Reputation: 385
When training nn models using Pytorch, is there a difference regarding where we place the backward method? For example, which one of below is correct?
Calculate gradient across the batch:
for e in range(epochs):
for i in batches_list:
out = nn_model(i)
loss = loss_function(out, actual)
loss_sum += loss.item()
lstm.zero_grad()
loss.backward()
optimizer.step()
loss_list.append(loss_sum / num_train_obs)

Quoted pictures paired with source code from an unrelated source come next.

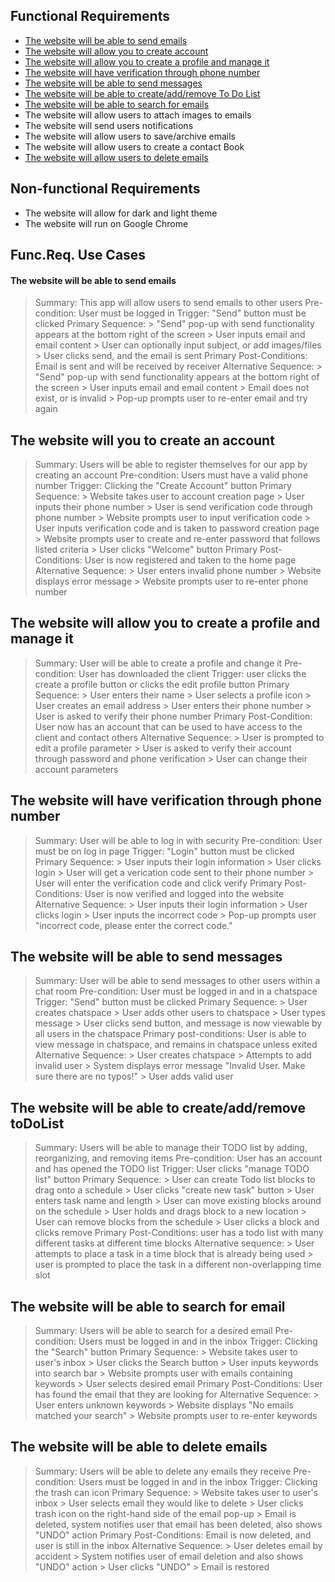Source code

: ## Functional Requirements 
* [The website will be able to send emails](#the-website-will-be-able-to-send-emails)
* [The website will allow you to create account](#the-website-will-you-to-create-an-account)
* [The website will allow you to create a profile and manage it](#the-website-will-allow-you-to-create-a-profile-and-manage-it)
* [The website will have verification through phone number](#the-website-will-have-verification-through-phone-number)
* [The website will be able to send messages](#the-website-will-be-able-to-send-messages)
* [The website will be able to create/add/remove To Do List](#the-website-will-be-able-to-create/add/remove-toDoList)
* [The website will be able to search for emails](#the-website-will-be-able-to-search-for-email)
* The website will allow users to attach images to emails
* The website will send users notifications
* The website will allow users to save/archive emails
* The website will allow users to create a contact Book
* [The website will allow users to delete emails](#the-website-will-be-able-to-delete-emails)

## Non-functional Requirements 
* The website will allow for dark and light theme
* The website will run on Google Chrome

## Func.Req. Use Cases
#### The website will be able to send emails 
  > Summary: This app will allow users to send emails to other users
  > Pre-condition: User must be logged in
  > Trigger: "Send" button must be clicked
  > Primary Sequence: 
      > "Send" pop-up with send functionality appears at the bottom right of the screen
      > User inputs email and email content
      > User can optionally input subject, or add images/files
      > User clicks send, and the email is sent
  > Primary Post-Conditions: Email is sent and will be received by receiver
  > Alternative Sequence: 
      > "Send" pop-up with send functionality appears at the bottom right of the screen
      > User inputs email and email content
      > Email does not exist, or is invalid
      > Pop-up prompts user to re-enter email and try again
 
## The website will you to create an account 
  > Summary: Users will be able to register themselves for our app by creating an account
  > Pre-condition: Users must have a valid phone number
  > Trigger: Clicking the "Create Account" button 
  > Primary Sequence: 
      > Website takes user to account creation page
      > User inputs their phone number
      > User is send verification code through phone number
      > Website prompts user to input verification code 
      > User inputs verification code and is taken to password creation page
      > Website prompts user to create and re-enter password that follows listed criteria
      > User clicks "Welcome" button
  > Primary Post-Conditions: User is now registered and taken to the home page
  > Alternative Sequence: 
      > User enters invalid phone number
      > Website displays error message 
      > Website prompts user to re-enter phone number
   
  ## The website will allow you to create a profile and manage it 
  > Summary: User will be able to create a profile and change it 
  > Pre-condition: User has downloaded the client
  > Trigger: user clicks the create a profile button or clicks the edit profile button
  > Primary Sequence:
      > User enters their name
      > User selects a profile icon
      > User creates an email address
      > User enters their phone number
      > User is asked to verify their phone number
  > Primary Post-Condition: User now has an account that can be used to have access to the client and contact others
  > Alternative Sequence: 
      > User is prompted to edit a profile parameter
      > User is asked to verify their account through password and phone verification
      > User can change their account parameters

## The website will have verification through phone number 
  > Summary: User will be able to log in with security
  > Pre-condition: User must be on log in page
  > Trigger: "Login" button must be clicked
  > Primary Sequence: 
      > User inputs their login information
      > User clicks login 
      > User will get a verication code sent to their phone number
      > User will enter the verification code and click verify
  > Primary Post-Conditions: User is now verified and logged into the website
  > Alternative Sequence: 
      > User inputs their login information
      > User clicks login
      > User inputs the incorrect code 
      > Pop-up prompts user "incorrect code, please enter the correct code." 

## The website will be able to send messages
  > Summary: User will be able to send messages to other users within a chat room
  > Pre-condition: User must be logged in and in a chatspace
  > Trigger: "Send" button must be clicked
  > Primary Sequence: 
     > User creates chatspace
     > User adds other users to chatspace
     > User types message
     > User clicks send button, and message is now viewable by all users in the chatspace
  > Primary post-conditions: User is able to view message in chatspace, and remains in chatspace unless exited
  > Alternative Sequence: 
     > User creates chatspace
     > Attempts to add invalid user
     > System displays error message "Invalid User. Make sure there are no typos!"
     > User adds valid user

## The website will be able to create/add/remove toDoList
> Summary: Users will be able to manage their TODO list by adding, reorganizing, and removing items
> Pre-condition: User has an account and has opened the TODO list
> Trigger: User clicks "manage TODO list" button
> Primary Sequence:
      > User can create Todo list blocks to drag onto a schedule
          > User clicks "create new task" button
          > User enters task name and length
      > User can move existing blocks around on the schedule
          > User holds and drags block to a new location
      > User can remove blocks from the schedule
          > User clicks a block and clicks remove
> Primary Post-Conditions: user has a todo list with many different tasks at different time blocks
> Alternative sequence:
      > User attempts to place a task in a time block that is already being used
      > user is prompted to place the task in a different non-overlapping time slot 

## The website will be able to search for email
> Summary: Users will be able to search for a desired email
  > Pre-condition: Users must be logged in and in the inbox
  > Trigger: Clicking the "Search" button 
  > Primary Sequence: 
      > Website takes user to user's inbox
      > User clicks the Search button
      > User inputs keywords into search bar
      > Website prompts user with emails containing keywords 
      > User selects desired email
  > Primary Post-Conditions: User has found the email that they are looking for
  > Alternative Sequence: 
      > User enters unknown keywords
      > Website displays "No emails matched your search"
      > Website prompts user to re-enter keywords
      
## The website will be able to delete emails
> Summary: Users will be able to delete any emails they receive
  > Pre-condition: Users must be logged in and in the inbox
  > Trigger: Clicking the trash can icon
  > Primary Sequence: 
      > Website takes user to user's inbox
      > User selects email they would like to delete
      > User clicks trash icon on the right-hand side of the email pop-up
      > Email is deleted, system notifies user that email has been deleted, also shows "UNDO" action
  > Primary Post-Conditions: Email is now deleted, and user is still in the inbox
  > Alternative Sequence: 
      > User deletes email by accident
      > System notifies user of email deletion and also shows "UNDO" action
      > User clicks "UNDO"
      > Email is restored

Calculate gradient across the epoch:
for e in range(epochs):
for i in batches_list:
out = nn_model(i)
loss = loss_function(out, actual)
loss_sum += loss.item()
lstm.zero_grad()
loss_sum.backward()
optimizer.step()
loss_list.append(loss_sum / num_train_obs)
Upvotes: 4
Views: 1733
Reputation: 16450
Both are programmatically correct.
The first one is batch gradient descent, and the second one is gradient descent. In most of the problems we want to do batch gradient descent, so the first one is the right approach. It is also likely to train faster.
You may use the second approach if you want to do Gradient descent (but it is seldom desired to do GD when you can do batch GD). However, since in GD you don't clear the graph every batch (.zero_grad
is called only once), you may run out-of-memory.
Upvotes: 3